Releasing the COVID brake
“This COVID thing,” “In COVID times,” “COVID life.”
I listen to language carefully, cataloguing it.
I’ve been listening lately for how people are characterizing these times of trauma, triumph, death, isolation, upheaval, recalibration. How we are trying to get on to the other side of it, which feels to me like scaling a military training wall wondering if there is a 6-foot deep muddy bog on fire on the other side.
I’m not sure I want to make it over, and here I am trying.
No matter what I want, really.
With the vaccines, we collectively find ourselves emerging from what I have begun to think of as the COVID cocoon.
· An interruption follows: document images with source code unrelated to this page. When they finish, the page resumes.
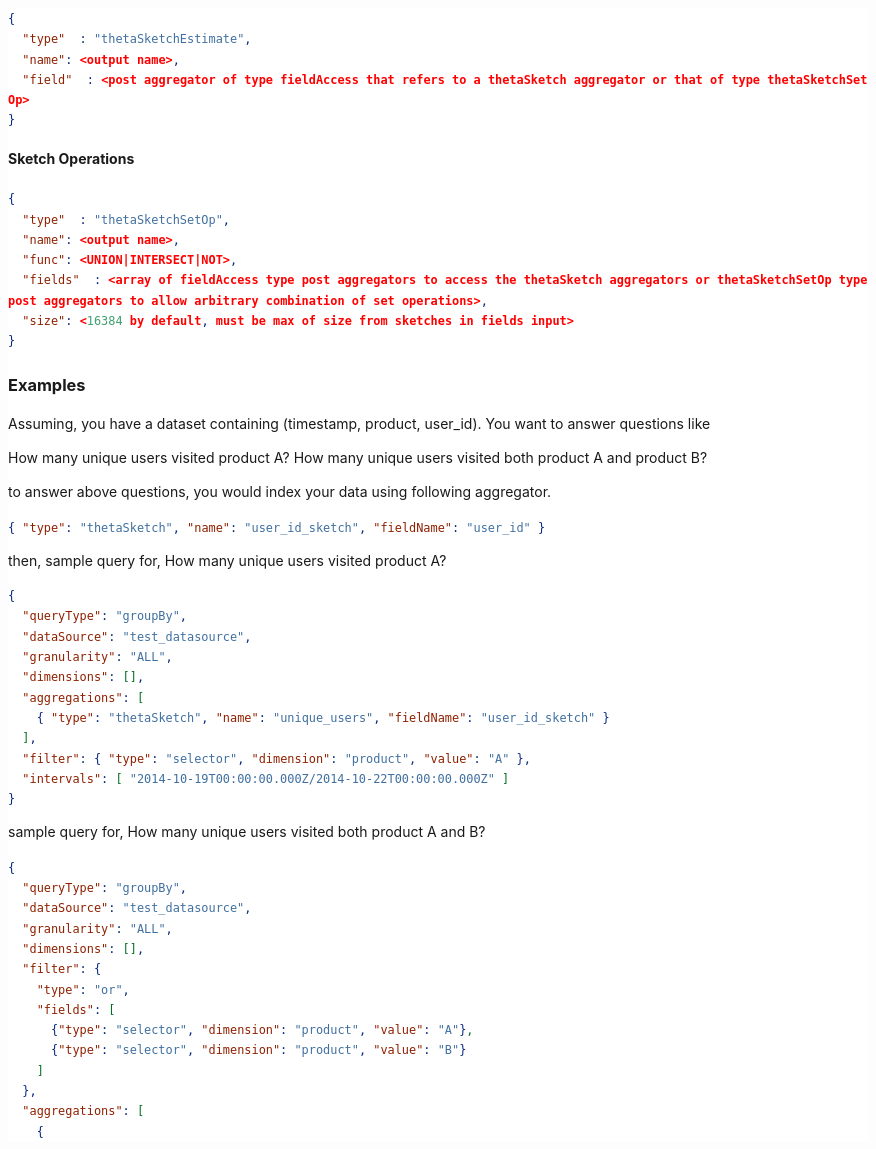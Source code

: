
 ```json
{
  "type"  : "thetaSketchEstimate",
  "name": <output name>,
  "field"  : <post aggregator of type fieldAccess that refers to a thetaSketch aggregator or that of type thetaSketchSetOp>
}
```

#### Sketch Operations

```json
{
  "type"  : "thetaSketchSetOp",
  "name": <output name>,
  "func": <UNION|INTERSECT|NOT>,
  "fields"  : <array of fieldAccess type post aggregators to access the thetaSketch aggregators or thetaSketchSetOp type post aggregators to allow arbitrary combination of set operations>,
  "size": <16384 by default, must be max of size from sketches in fields input>
}
```

### Examples

Assuming, you have a dataset containing (timestamp, product, user_id). You want to answer questions like

How many unique users visited product A?
How many unique users visited both product A and product B?

to answer above questions, you would index your data using following aggregator.

```json
{ "type": "thetaSketch", "name": "user_id_sketch", "fieldName": "user_id" }
```

then, sample query for, How many unique users visited product A?

```json
{
  "queryType": "groupBy",
  "dataSource": "test_datasource",
  "granularity": "ALL",
  "dimensions": [],
  "aggregations": [
    { "type": "thetaSketch", "name": "unique_users", "fieldName": "user_id_sketch" }
  ],
  "filter": { "type": "selector", "dimension": "product", "value": "A" },
  "intervals": [ "2014-10-19T00:00:00.000Z/2014-10-22T00:00:00.000Z" ]
}
```

sample query for, How many unique users visited both product A and B?

```json
{
  "queryType": "groupBy",
  "dataSource": "test_datasource",
  "granularity": "ALL",
  "dimensions": [],
  "filter": {
    "type": "or",
    "fields": [
      {"type": "selector", "dimension": "product", "value": "A"},
      {"type": "selector", "dimension": "product", "value": "B"}
    ]
  },
  "aggregations": [
    {
```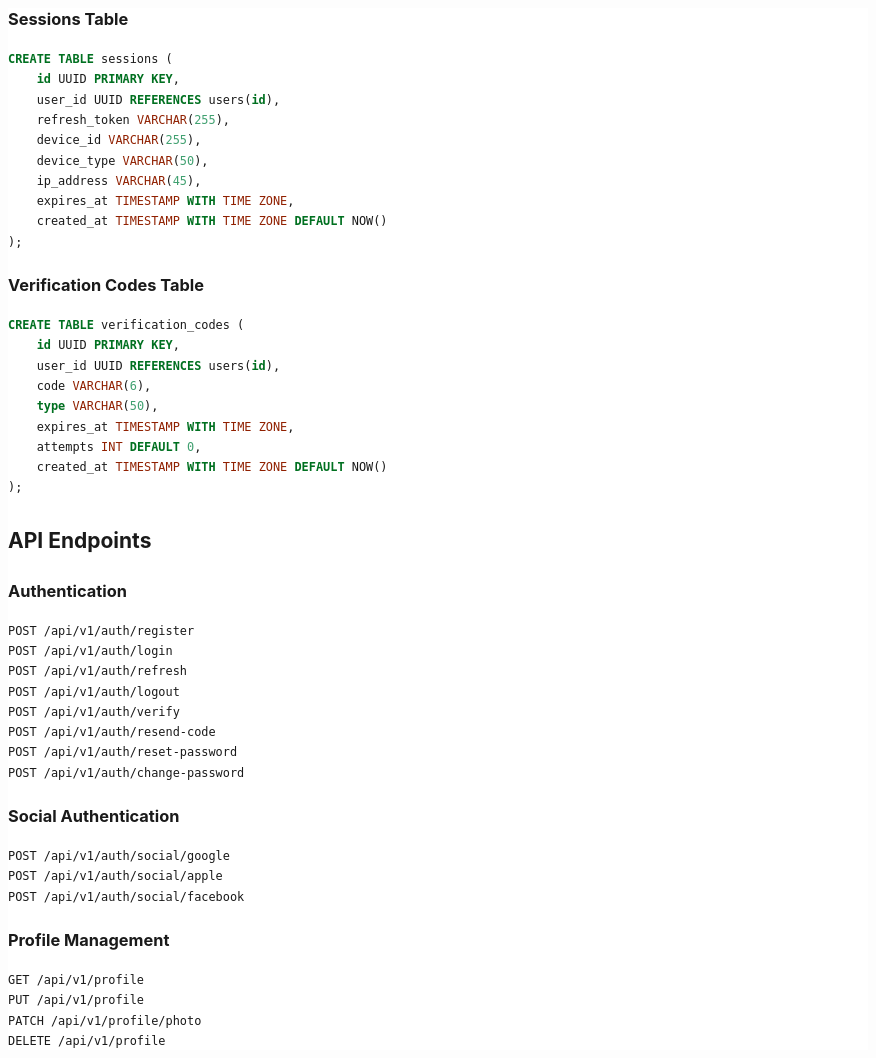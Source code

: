 ### Sessions Table
```sql
CREATE TABLE sessions (
    id UUID PRIMARY KEY,
    user_id UUID REFERENCES users(id),
    refresh_token VARCHAR(255),
    device_id VARCHAR(255),
    device_type VARCHAR(50),
    ip_address VARCHAR(45),
    expires_at TIMESTAMP WITH TIME ZONE,
    created_at TIMESTAMP WITH TIME ZONE DEFAULT NOW()
);
```

### Verification Codes Table
```sql
CREATE TABLE verification_codes (
    id UUID PRIMARY KEY,
    user_id UUID REFERENCES users(id),
    code VARCHAR(6),
    type VARCHAR(50),
    expires_at TIMESTAMP WITH TIME ZONE,
    attempts INT DEFAULT 0,
    created_at TIMESTAMP WITH TIME ZONE DEFAULT NOW()
);
```

## API Endpoints

### Authentication
```
POST /api/v1/auth/register
POST /api/v1/auth/login
POST /api/v1/auth/refresh
POST /api/v1/auth/logout
POST /api/v1/auth/verify
POST /api/v1/auth/resend-code
POST /api/v1/auth/reset-password
POST /api/v1/auth/change-password
```

### Social Authentication
```
POST /api/v1/auth/social/google
POST /api/v1/auth/social/apple
POST /api/v1/auth/social/facebook
```

### Profile Management
```
GET /api/v1/profile
PUT /api/v1/profile
PATCH /api/v1/profile/photo
DELETE /api/v1/profile
```
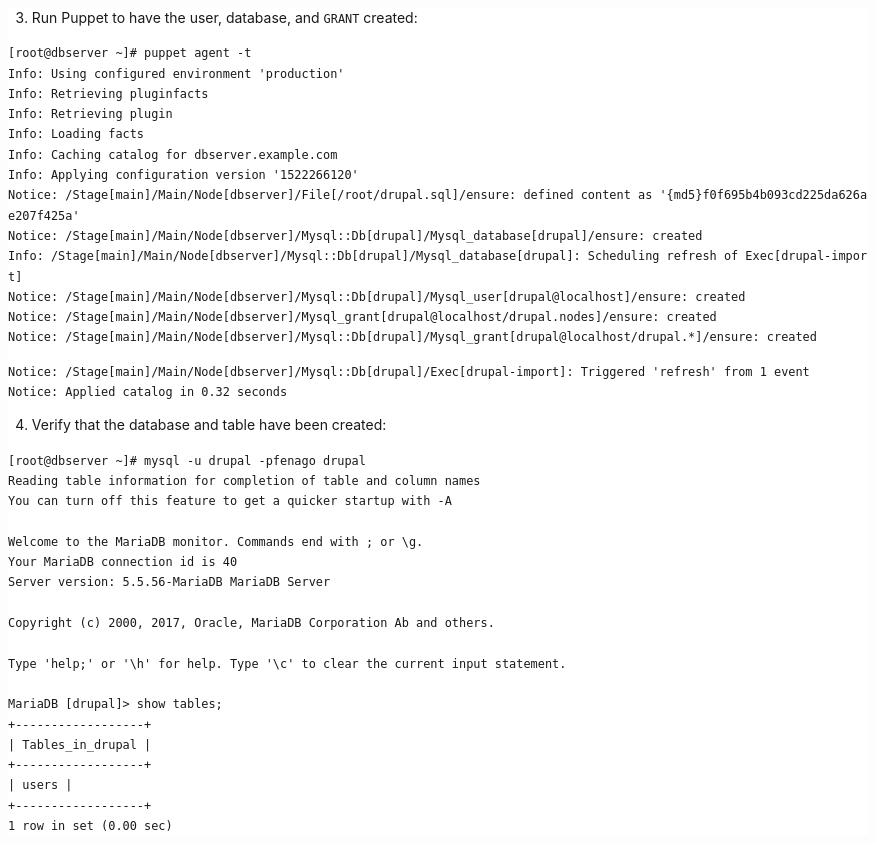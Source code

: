 

3.  Run Puppet to have the user, database, and `GRANT`
    created:


``` 
[root@dbserver ~]# puppet agent -t
Info: Using configured environment 'production'
Info: Retrieving pluginfacts
Info: Retrieving plugin
Info: Loading facts
Info: Caching catalog for dbserver.example.com
Info: Applying configuration version '1522266120'
Notice: /Stage[main]/Main/Node[dbserver]/File[/root/drupal.sql]/ensure: defined content as '{md5}f0f695b4b093cd225da626ae207f425a'
Notice: /Stage[main]/Main/Node[dbserver]/Mysql::Db[drupal]/Mysql_database[drupal]/ensure: created
Info: /Stage[main]/Main/Node[dbserver]/Mysql::Db[drupal]/Mysql_database[drupal]: Scheduling refresh of Exec[drupal-import]
Notice: /Stage[main]/Main/Node[dbserver]/Mysql::Db[drupal]/Mysql_user[drupal@localhost]/ensure: created
Notice: /Stage[main]/Main/Node[dbserver]/Mysql_grant[drupal@localhost/drupal.nodes]/ensure: created
Notice: /Stage[main]/Main/Node[dbserver]/Mysql::Db[drupal]/Mysql_grant[drupal@localhost/drupal.*]/ensure: created
```


``` 
Notice: /Stage[main]/Main/Node[dbserver]/Mysql::Db[drupal]/Exec[drupal-import]: Triggered 'refresh' from 1 event
Notice: Applied catalog in 0.32 seconds
```



4.  Verify that the database and table have
    been created:


``` 
[root@dbserver ~]# mysql -u drupal -pfenago drupal
Reading table information for completion of table and column names
You can turn off this feature to get a quicker startup with -A

Welcome to the MariaDB monitor. Commands end with ; or \g.
Your MariaDB connection id is 40
Server version: 5.5.56-MariaDB MariaDB Server

Copyright (c) 2000, 2017, Oracle, MariaDB Corporation Ab and others.

Type 'help;' or '\h' for help. Type '\c' to clear the current input statement.

MariaDB [drupal]> show tables;
+------------------+
| Tables_in_drupal |
+------------------+
| users |
+------------------+
1 row in set (0.00 sec)
```
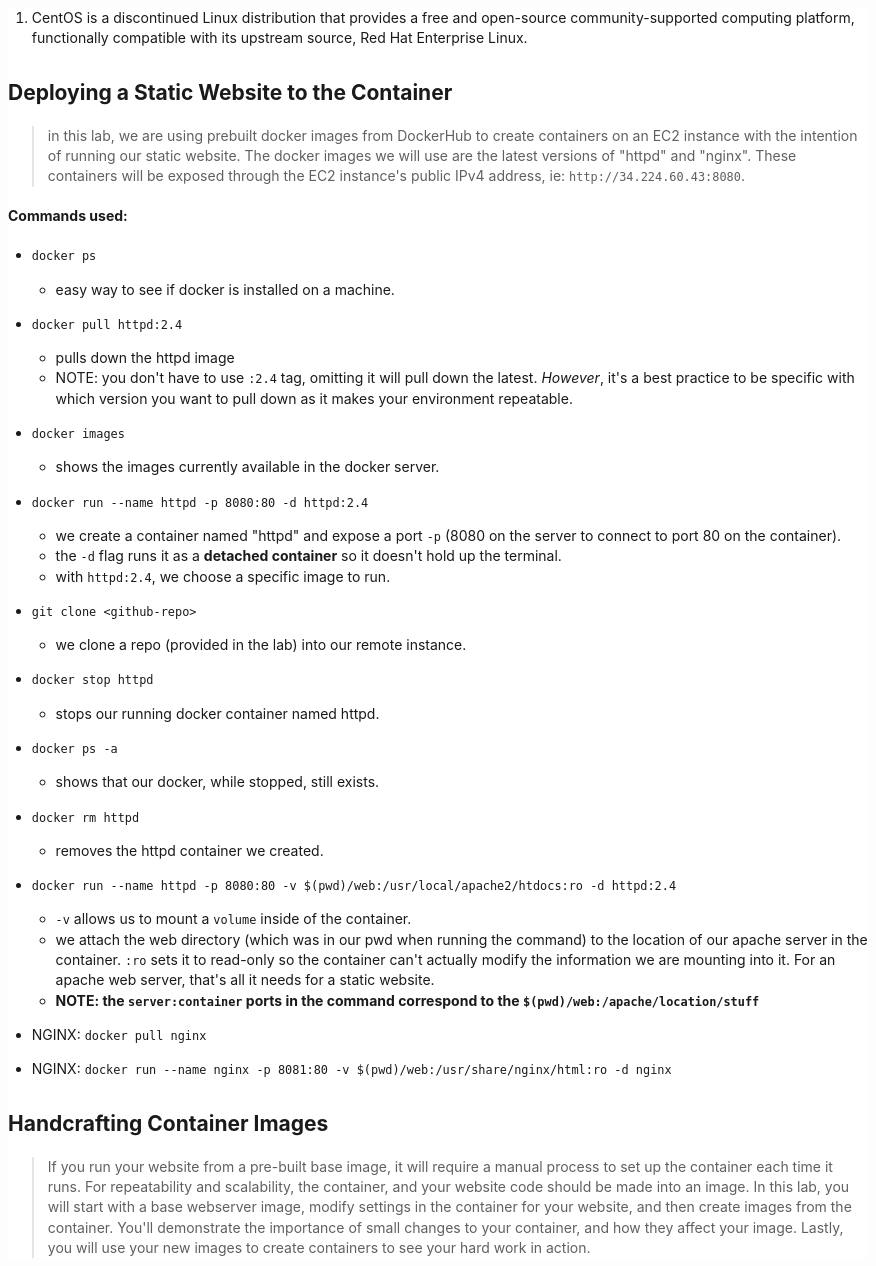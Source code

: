 1. CentOS is a discontinued Linux distribution that provides a free and open-source community-supported computing platform, functionally compatible with its upstream source, Red Hat Enterprise Linux.

## Deploying a Static Website to the Container

> in this lab, we are using prebuilt docker images from DockerHub to create containers on an EC2 instance with the intention of running our static website. The docker images we will use are the latest versions of "httpd" and "nginx". These containers will be exposed through the EC2 instance's public IPv4 address, ie: `http://34.224.60.43:8080`.

#### Commands used:

- `docker ps`
  - easy way to see if docker is installed on a machine.
- `docker pull httpd:2.4`
  - pulls down the httpd image
  - NOTE: you don't have to use `:2.4` tag, omitting it will pull down the latest. _However_, it's a best practice to be specific with which version you want to pull down as it makes your environment repeatable.
- `docker images`
  - shows the images currently available in the docker server.
- `docker run --name httpd -p 8080:80 -d httpd:2.4`
  - we create a container named "httpd" and expose a port `-p` (8080 on the server to connect to port 80 on the container).
  - the `-d` flag runs it as a **detached container** so it doesn't hold up the terminal.
  - with `httpd:2.4`, we choose a specific image to run.
- `git clone <github-repo>`
  - we clone a repo (provided in the lab) into our remote instance.
- `docker stop httpd`
  - stops our running docker container named httpd.
- `docker ps -a`
  - shows that our docker, while stopped, still exists.
- `docker rm httpd`
  - removes the httpd container we created.
- `docker run --name httpd -p 8080:80 -v $(pwd)/web:/usr/local/apache2/htdocs:ro -d httpd:2.4`

  - `-v` allows us to mount a `volume` inside of the container.
  - we attach the web directory (which was in our pwd when running the command) to the location of our apache server in the container. `:ro` sets it to read-only so the container can't actually modify the information we are mounting into it. For an apache web server, that's all it needs for a static website.
  - **NOTE: the `server:container` ports in the command correspond to the `$(pwd)/web:/apache/location/stuff`**

- NGINX: `docker pull nginx`
- NGINX: `docker run --name nginx -p 8081:80 -v $(pwd)/web:/usr/share/nginx/html:ro -d nginx`

## Handcrafting Container Images

> If you run your website from a pre-built base image, it will require a manual process to set up the container each time it runs. For repeatability and scalability, the container, and your website code should be made into an image. In this lab, you will start with a base webserver image, modify settings in the container for your website, and then create images from the container. You'll demonstrate the importance of small changes to your container, and how they affect your image. Lastly, you will use your new images to create containers to see your hard work in action.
Like a caterpillar, since I’ve been in here I have been more fluid than solid. I have gone interior. I have been safe. I have lived in the comforting ambiosis of my physical health, of the love and acceptance of my family. I have been nourished by exercise, simple pleasures and my oft-visited gratitude list. I consistently melted down my normal ambitiousness. I reduced my normal chutzpah. I retreated from crowds, from friends.
And I applied the COVID brakes to my dreams, to the dearest desires that got me here.
The COVID brakes describe the way we all collectively agreed to live — restricted, removed, dubious, with caution. After more than a year of this approach, muscle and spiritual memory sets in and is impossible to just shake off.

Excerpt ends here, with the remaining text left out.